On Tuesday the group convened a war cabinet to fight the proposal, with Ian Cornell from major landholder Michael Johnson & Co saying their message was simple.

“Rescind the motion,” he said emphatically to cheers from the group, including real estate agents Stuart Irving and Peter Keenan, jeweller Eryk Matusik, Astor Theatre manager Mark Hammond, Inglewood Hotel owner Murray Cutbush, Mt Lawley Residents Association chair Con Berbatis, Mt Lawley Society president Paul Collins and Beaucott Buildings owner Charlie Salpietro.

• Business owners, landlords, residents and the Mt Lawley society want Stirling council to drop plans to turn a Beaufort Street car park into a plaza.

‘Kick in the guts’

The motion, raised by councillor Susan Migdale earlier this year and ratified at the July 2 council meeting, endorsed a $300,000 plaza in the car park next to the Westpac Bank.

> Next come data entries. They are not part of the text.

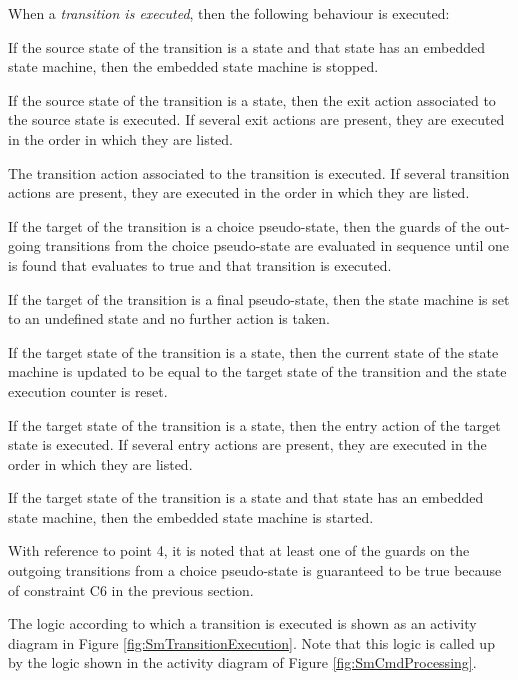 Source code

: \documentclass[a4paper,10pt]{article}
\newenvironment{fw_enumerate}					%
{\begin{enumerate}
  \setlength{\itemsep}{1mm}
  \setlength{\parskip}{0pt}
  \setlength{\parsep}{0pt}}
{\end{enumerate}}
\begin{document}
When a \emph{transition is executed}, then the following behaviour is executed:
\begin{fw_enumerate}
\item If the source state of the transition is a state and that state has an embedded state
machine, then the embedded state machine is stopped.
\item If the source state of the transition is a state, then the exit action associated to the
source state is executed. If several exit actions are present, they are executed in the
order in which they are listed.
\item The transition action associated to the transition is executed. If several transition
actions are present, they are executed in the order in which they are listed.
\item If the target of the transition is a choice pseudo-state, then the guards of the out-going
transitions from the choice pseudo-state are evaluated in sequence until one is found
that evaluates to true and that transition is executed.
\item If the target of the transition is a final pseudo-state, then the state machine is set to an
undefined state and no further action is taken.
\item If the target state of the transition is a state, then the current state of the state machine
is updated to be equal to the target state of the transition and the state execution counter is
reset.
\item If the target state of the transition is a state, then the entry action of the target state is
executed. If several entry actions are present, they are executed in the order in which
they are listed.
\item If the target state of the transition is a state and that state has an embedded state
machine, then the embedded state machine is started.
\end{fw_enumerate}

With reference to point 4, it is noted that at least one of the guards on the outgoing transitions
from a choice pseudo-state is guaranteed to be true because of constraint C6 in the previous
section.

The logic according to which a transition is executed is shown as an activity diagram in Figure \ref{fig:SmTransitionExecution}. 
Note that this logic is called up by the logic shown in the activity diagram of Figure \ref{fig:SmCmdProcessing}.
\end{document}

Although the plans are in the early stages and the council has promised to consult on the design, it is proposing to close nine bays in the car park and restrict access from Beaufort Street, with the entrance to be replaced with two bays.

But the group says the loss of any parking is a kick in the guts for local retailers.

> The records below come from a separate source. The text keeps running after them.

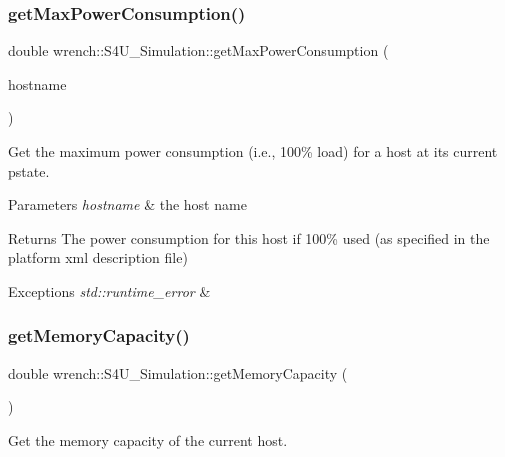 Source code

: \subsubsection{\texorpdfstring{get\+Max\+Power\+Consumption()}{getMaxPowerConsumption()}}
{\footnotesize\ttfamily double wrench\+::\+S4\+U\+\_\+\+Simulation\+::get\+Max\+Power\+Consumption (\begin{DoxyParamCaption}\item[{const std\+::string \&}]{hostname }\end{DoxyParamCaption})\hspace{0.3cm}{\ttfamily [static]}}



Get the maximum power consumption (i.\+e., 100\% load) for a host at its current pstate. 


\begin{DoxyParams}{Parameters}
{\em hostname} & the host name \\
\hline
\end{DoxyParams}
\begin{DoxyReturn}{Returns}
The power consumption for this host if 100\% used (as specified in the platform xml description file) 
\end{DoxyReturn}

\begin{DoxyExceptions}{Exceptions}
{\em std\+::runtime\+\_\+error} & \\
\hline
\end{DoxyExceptions}
\mbox{\label{classwrench_1_1_s4_u___simulation_a3336a395e2463b4fcfd921d9fec190f9}} 
\subsubsection{\texorpdfstring{get\+Memory\+Capacity()}{getMemoryCapacity()}}
{\footnotesize\ttfamily double wrench\+::\+S4\+U\+\_\+\+Simulation\+::get\+Memory\+Capacity (\begin{DoxyParamCaption}{ }\end{DoxyParamCaption})\hspace{0.3cm}{\ttfamily [static]}}



Get the memory capacity of the current host.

“They did it without direct consultation with these people here,” Mr Berbatis said.

He said the group commissioned its own parking report by Cardno Engineering which found the Mt Lawley town centre was already at least 100 car bays short.

“That’s part of a series of errors made by council regarding restricting parking in this area,” Mr Berbatis said, referencing the sale of a strip of council land behind the Astor to the owners of the adjacent shops. It’s got 17 parking bays but is likely to be redeveloped.

Mr Irving said business owners were still fuming over the decision to sell the land, particularly as it was done behind closed doors and with poor consultation.

“What they did say when they were actually spoken to about this, they said ‘we put a for sale in the public notices section of The West’,” Mr Irving said.

“And that was only approving the contract they’d already signed,” Mr Collins added.

The group is also still smarting over the council’s three-month dabble with paid parking along Beaufort Street last year.

“We have not recovered since they put paid parking meters up both sides of the street,” Mr Cornell said.

“We have not got our clientele back and they should hang their heads in shame.”

Mr Collins said the society’s members were concerned Mt Lawley’s heritage buildings would start to suffer if the businesses in them were struggling.